--- About this exercise ---
Your answer should hold exactly the lines below from the line with "dispatch / broadcast" through the line with "basic, concurrent, algorithm", both included, and no pictures at all.

--- Provided records ---

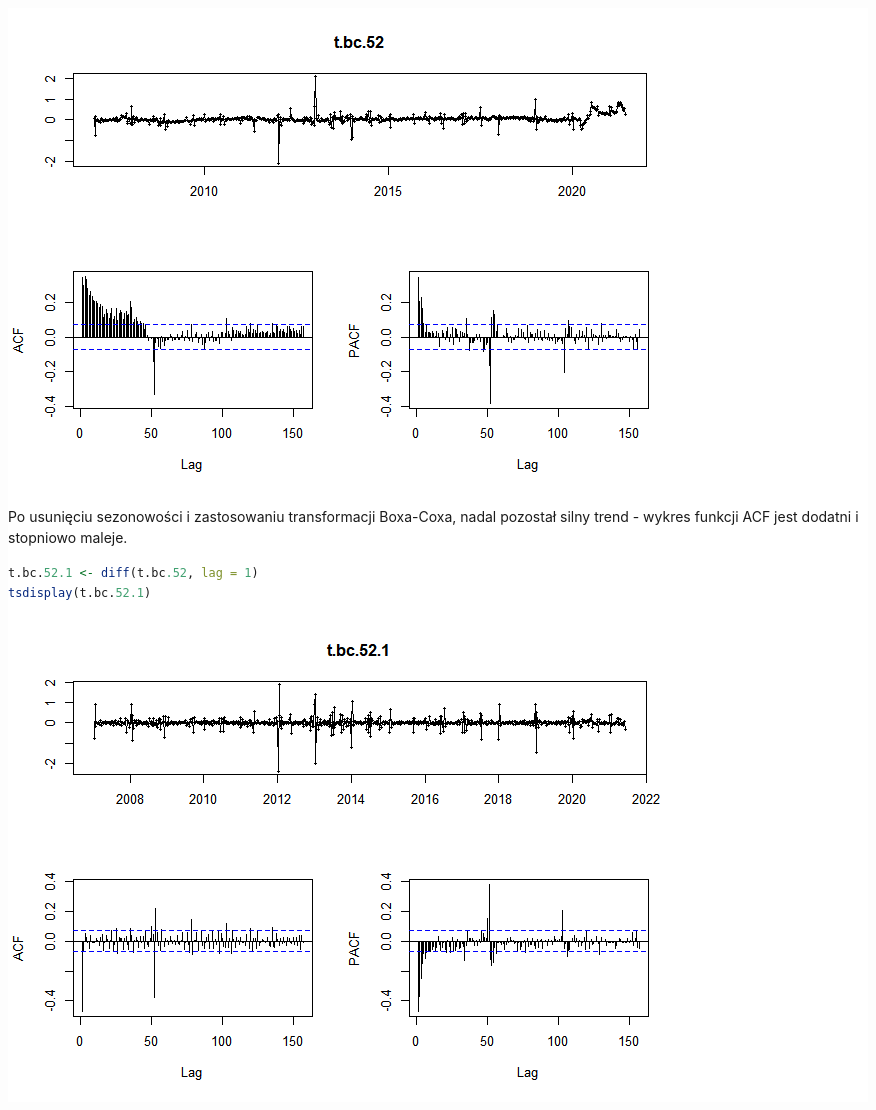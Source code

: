 ![](Analiza_files/figure-markdown_github/unnamed-chunk-11-1.png)

Po usunięciu sezonowości i zastosowaniu transformacji Boxa-Coxa, nadal
pozostał silny trend - wykres funkcji ACF jest dodatni i stopniowo
maleje.

``` r
t.bc.52.1 <- diff(t.bc.52, lag = 1)
tsdisplay(t.bc.52.1)
```

![](Analiza_files/figure-markdown_github/unnamed-chunk-12-1.png)

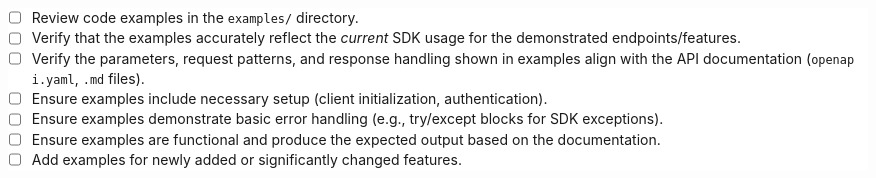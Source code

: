 - [ ] Review code examples in the `examples/` directory.
- [ ] Verify that the examples accurately reflect the *current* SDK usage for the demonstrated endpoints/features.
- [ ] Verify the parameters, request patterns, and response handling shown in examples align with the API documentation (`openapi.yaml`, `.md` files).
- [ ] Ensure examples include necessary setup (client initialization, authentication).
- [ ] Ensure examples demonstrate basic error handling (e.g., try/except blocks for SDK exceptions).
- [ ] Ensure examples are functional and produce the expected output based on the documentation.
- [ ] Add examples for newly added or significantly changed features.
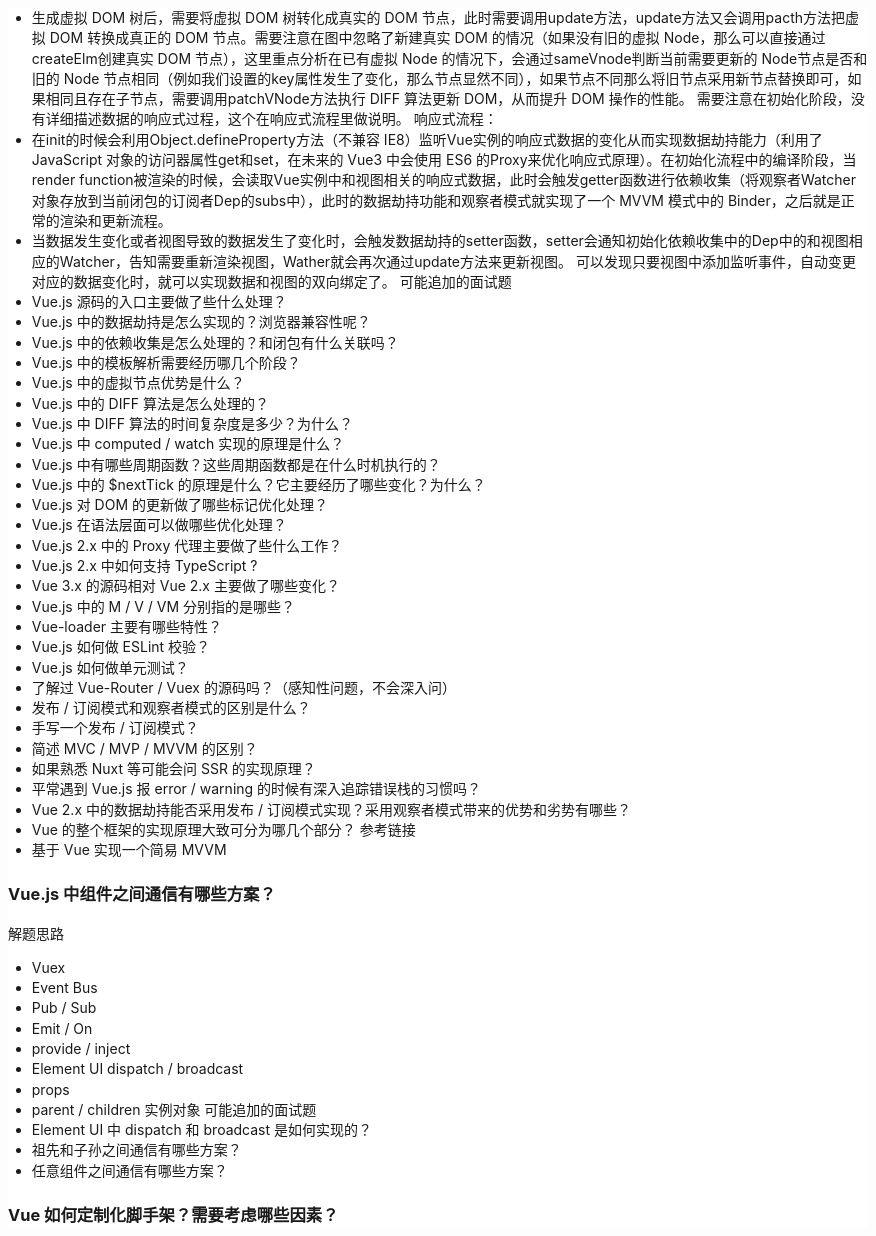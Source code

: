 * 生成虚拟 DOM 树后，需要将虚拟 DOM 树转化成真实的 DOM 节点，此时需要调用update方法，update方法又会调用pacth方法把虚拟 DOM 转换成真正的 DOM 节点。需要注意在图中忽略了新建真实 DOM 的情况（如果没有旧的虚拟 Node，那么可以直接通过createElm创建真实 DOM 节点），这里重点分析在已有虚拟 Node 的情况下，会通过sameVnode判断当前需要更新的 Node节点是否和旧的 Node 节点相同（例如我们设置的key属性发生了变化，那么节点显然不同），如果节点不同那么将旧节点采用新节点替换即可，如果相同且存在子节点，需要调用patchVNode方法执行 DIFF 算法更新 DOM，从而提升   DOM 操作的性能。
需要注意在初始化阶段，没有详细描述数据的响应式过程，这个在响应式流程里做说明。
响应式流程：
* 在init的时候会利用Object.defineProperty方法（不兼容 IE8）监听Vue实例的响应式数据的变化从而实现数据劫持能力（利用了 JavaScript 对象的访问器属性get和set，在未来的 Vue3 中会使用 ES6 的Proxy来优化响应式原理）。在初始化流程中的编译阶段，当render function被渲染的时候，会读取Vue实例中和视图相关的响应式数据，此时会触发getter函数进行依赖收集（将观察者Watcher对象存放到当前闭包的订阅者Dep的subs中），此时的数据劫持功能和观察者模式就实现了一个 MVVM 模式中的  Binder，之后就是正常的渲染和更新流程。
* 当数据发生变化或者视图导致的数据发生了变化时，会触发数据劫持的setter函数，setter会通知初始化依赖收集中的Dep中的和视图相应的Watcher，告知需要重新渲染视图，Wather就会再次通过update方法来更新视图。
可以发现只要视图中添加监听事件，自动变更对应的数据变化时，就可以实现数据和视图的双向绑定了。
可能追加的面试题
* Vue.js 源码的入口主要做了些什么处理？
* Vue.js 中的数据劫持是怎么实现的？浏览器兼容性呢？
* Vue.js 中的依赖收集是怎么处理的？和闭包有什么关联吗？
* Vue.js 中的模板解析需要经历哪几个阶段？
* Vue.js 中的虚拟节点优势是什么？
* Vue.js 中的 DIFF 算法是怎么处理的？
* Vue.js 中 DIFF 算法的时间复杂度是多少？为什么？
* Vue.js 中 computed / watch 实现的原理是什么？
* Vue.js 中有哪些周期函数？这些周期函数都是在什么时机执行的？
* Vue.js 中的 $nextTick 的原理是什么？它主要经历了哪些变化？为什么？
* Vue.js 对 DOM 的更新做了哪些标记优化处理？
* Vue.js 在语法层面可以做哪些优化处理？
* Vue.js 2.x 中的 Proxy 代理主要做了些什么工作？
* Vue.js 2.x 中如何支持 TypeScript ?
* Vue 3.x 的源码相对 Vue 2.x 主要做了哪些变化？
* Vue.js 中的 M / V / VM 分别指的是哪些？
* Vue-loader 主要有哪些特性？
* Vue.js 如何做 ESLint 校验？
* Vue.js 如何做单元测试？
* 了解过 Vue-Router  / Vuex 的源码吗？（感知性问题，不会深入问）
* 发布 / 订阅模式和观察者模式的区别是什么？
* 手写一个发布 / 订阅模式？
* 简述 MVC / MVP / MVVM 的区别？
* 如果熟悉 Nuxt 等可能会问 SSR 的实现原理？
* 平常遇到 Vue.js 报 error / warning 的时候有深入追踪错误栈的习惯吗？
* Vue 2.x 中的数据劫持能否采用发布 / 订阅模式实现？采用观察者模式带来的优势和劣势有哪些？
* Vue 的整个框架的实现原理大致可分为哪几个部分？
参考链接
* 基于 Vue 实现一个简易 MVVM 
### Vue.js 中组件之间通信有哪些方案？

解题思路
* Vuex
* Event Bus
* Pub / Sub
* Emit / On
* provide / inject
* Element UI dispatch / broadcast
* props
* parent / children 实例对象
可能追加的面试题
* Element UI 中 dispatch 和  broadcast 是如何实现的？
* 祖先和子孙之间通信有哪些方案？
* 任意组件之间通信有哪些方案？
### Vue 如何定制化脚手架？需要考虑哪些因素？
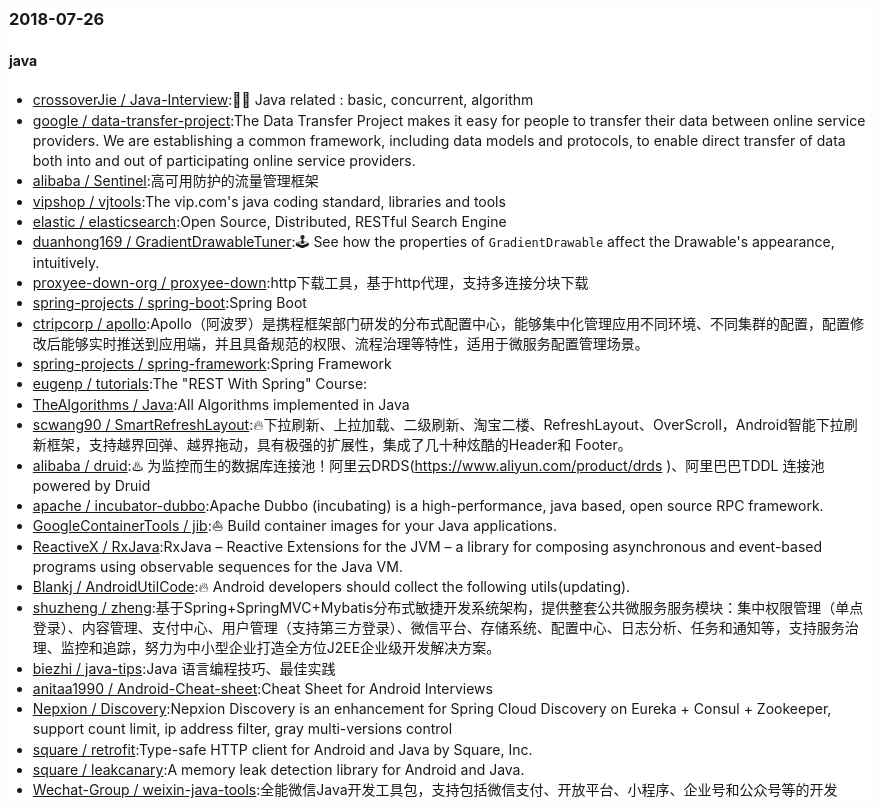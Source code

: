 ### 2018-07-26

#### java
* [crossoverJie / Java-Interview](https://github.com/crossoverJie/Java-Interview):👨‍🎓 Java related : basic, concurrent, algorithm
* [google / data-transfer-project](https://github.com/google/data-transfer-project):The Data Transfer Project makes it easy for people to transfer their data between online service providers. We are establishing a common framework, including data models and protocols, to enable direct transfer of data both into and out of participating online service providers.
* [alibaba / Sentinel](https://github.com/alibaba/Sentinel):高可用防护的流量管理框架
* [vipshop / vjtools](https://github.com/vipshop/vjtools):The vip.com's java coding standard, libraries and tools
* [elastic / elasticsearch](https://github.com/elastic/elasticsearch):Open Source, Distributed, RESTful Search Engine
* [duanhong169 / GradientDrawableTuner](https://github.com/duanhong169/GradientDrawableTuner):🕹️ See how the properties of `GradientDrawable` affect the Drawable's appearance, intuitively.
* [proxyee-down-org / proxyee-down](https://github.com/proxyee-down-org/proxyee-down):http下载工具，基于http代理，支持多连接分块下载
* [spring-projects / spring-boot](https://github.com/spring-projects/spring-boot):Spring Boot
* [ctripcorp / apollo](https://github.com/ctripcorp/apollo):Apollo（阿波罗）是携程框架部门研发的分布式配置中心，能够集中化管理应用不同环境、不同集群的配置，配置修改后能够实时推送到应用端，并且具备规范的权限、流程治理等特性，适用于微服务配置管理场景。
* [spring-projects / spring-framework](https://github.com/spring-projects/spring-framework):Spring Framework
* [eugenp / tutorials](https://github.com/eugenp/tutorials):The "REST With Spring" Course:
* [TheAlgorithms / Java](https://github.com/TheAlgorithms/Java):All Algorithms implemented in Java
* [scwang90 / SmartRefreshLayout](https://github.com/scwang90/SmartRefreshLayout):🔥下拉刷新、上拉加载、二级刷新、淘宝二楼、RefreshLayout、OverScroll，Android智能下拉刷新框架，支持越界回弹、越界拖动，具有极强的扩展性，集成了几十种炫酷的Header和 Footer。
* [alibaba / druid](https://github.com/alibaba/druid):♨️ 为监控而生的数据库连接池！阿里云DRDS(https://www.aliyun.com/product/drds )、阿里巴巴TDDL 连接池powered by Druid
* [apache / incubator-dubbo](https://github.com/apache/incubator-dubbo):Apache Dubbo (incubating) is a high-performance, java based, open source RPC framework.
* [GoogleContainerTools / jib](https://github.com/GoogleContainerTools/jib):⛵️ Build container images for your Java applications.
* [ReactiveX / RxJava](https://github.com/ReactiveX/RxJava):RxJava – Reactive Extensions for the JVM – a library for composing asynchronous and event-based programs using observable sequences for the Java VM.
* [Blankj / AndroidUtilCode](https://github.com/Blankj/AndroidUtilCode):🔥 Android developers should collect the following utils(updating).
* [shuzheng / zheng](https://github.com/shuzheng/zheng):基于Spring+SpringMVC+Mybatis分布式敏捷开发系统架构，提供整套公共微服务服务模块：集中权限管理（单点登录）、内容管理、支付中心、用户管理（支持第三方登录）、微信平台、存储系统、配置中心、日志分析、任务和通知等，支持服务治理、监控和追踪，努力为中小型企业打造全方位J2EE企业级开发解决方案。
* [biezhi / java-tips](https://github.com/biezhi/java-tips):Java 语言编程技巧、最佳实践
* [anitaa1990 / Android-Cheat-sheet](https://github.com/anitaa1990/Android-Cheat-sheet):Cheat Sheet for Android Interviews
* [Nepxion / Discovery](https://github.com/Nepxion/Discovery):Nepxion Discovery is an enhancement for Spring Cloud Discovery on Eureka + Consul + Zookeeper, support count limit, ip address filter, gray multi-versions control
* [square / retrofit](https://github.com/square/retrofit):Type-safe HTTP client for Android and Java by Square, Inc.
* [square / leakcanary](https://github.com/square/leakcanary):A memory leak detection library for Android and Java.
* [Wechat-Group / weixin-java-tools](https://github.com/Wechat-Group/weixin-java-tools):全能微信Java开发工具包，支持包括微信支付、开放平台、小程序、企业号和公众号等的开发
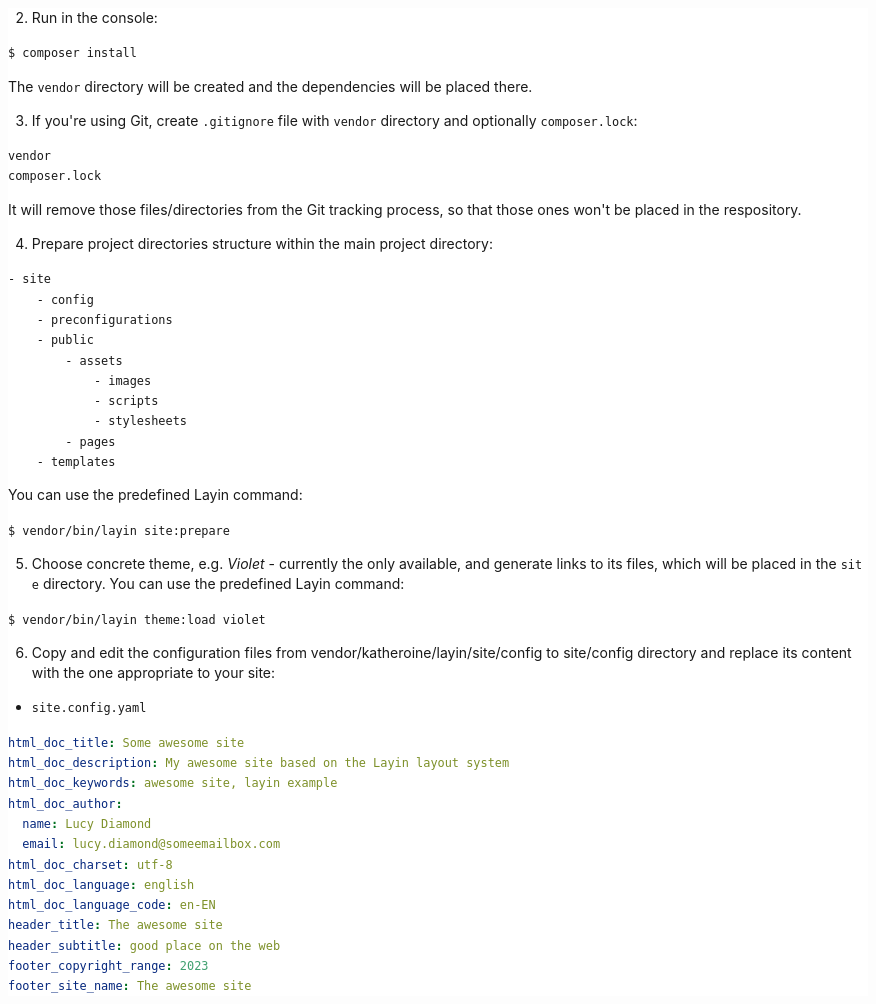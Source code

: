 2. Run in the console:

```BASH
$ composer install
```

The `vendor` directory will be created and the dependencies will be placed there.

3. If you're using Git, create `.gitignore` file with `vendor` directory and optionally `composer.lock`:

```
vendor
composer.lock

```

It will remove those files/directories from the Git tracking process, so that those ones won't be placed in the respository.

4. Prepare project directories structure within the main project directory:

```
- site
    - config
    - preconfigurations
    - public
        - assets
            - images
            - scripts
            - stylesheets
        - pages
    - templates
```

You can use the predefined Layin command:

```BASH
$ vendor/bin/layin site:prepare
```

5. Choose concrete theme, e.g. *Violet* - currently the only available, and generate links to its files, which will be placed in the `site` directory.
You can use the predefined Layin command:

```BASH
$ vendor/bin/layin theme:load violet
```

6. Copy and edit the configuration files from vendor/katheroine/layin/site/config to site/config directory and replace its content with the one appropriate to your site:

- `site.config.yaml`

```YAML
html_doc_title: Some awesome site
html_doc_description: My awesome site based on the Layin layout system
html_doc_keywords: awesome site, layin example
html_doc_author:
  name: Lucy Diamond
  email: lucy.diamond@someemailbox.com
html_doc_charset: utf-8
html_doc_language: english
html_doc_language_code: en-EN
header_title: The awesome site
header_subtitle: good place on the web
footer_copyright_range: 2023
footer_site_name: The awesome site

```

--- Reply ---
* Element UI dispatch / broadcast
* props
* parent / children 实例对象
可能追加的面试题
* Element UI 中 dispatch 和  broadcast 是如何实现的？
* 祖先和子孙之间通信有哪些方案？
* 任意组件之间通信有哪些方案？
### Vue 如何定制化脚手架？需要考虑哪些因素？
Source code

: ### 2018-07-26

#### java
* [crossoverJie / Java-Interview](https://github.com/crossoverJie/Java-Interview):👨‍🎓 Java related : basic, concurrent, algorithm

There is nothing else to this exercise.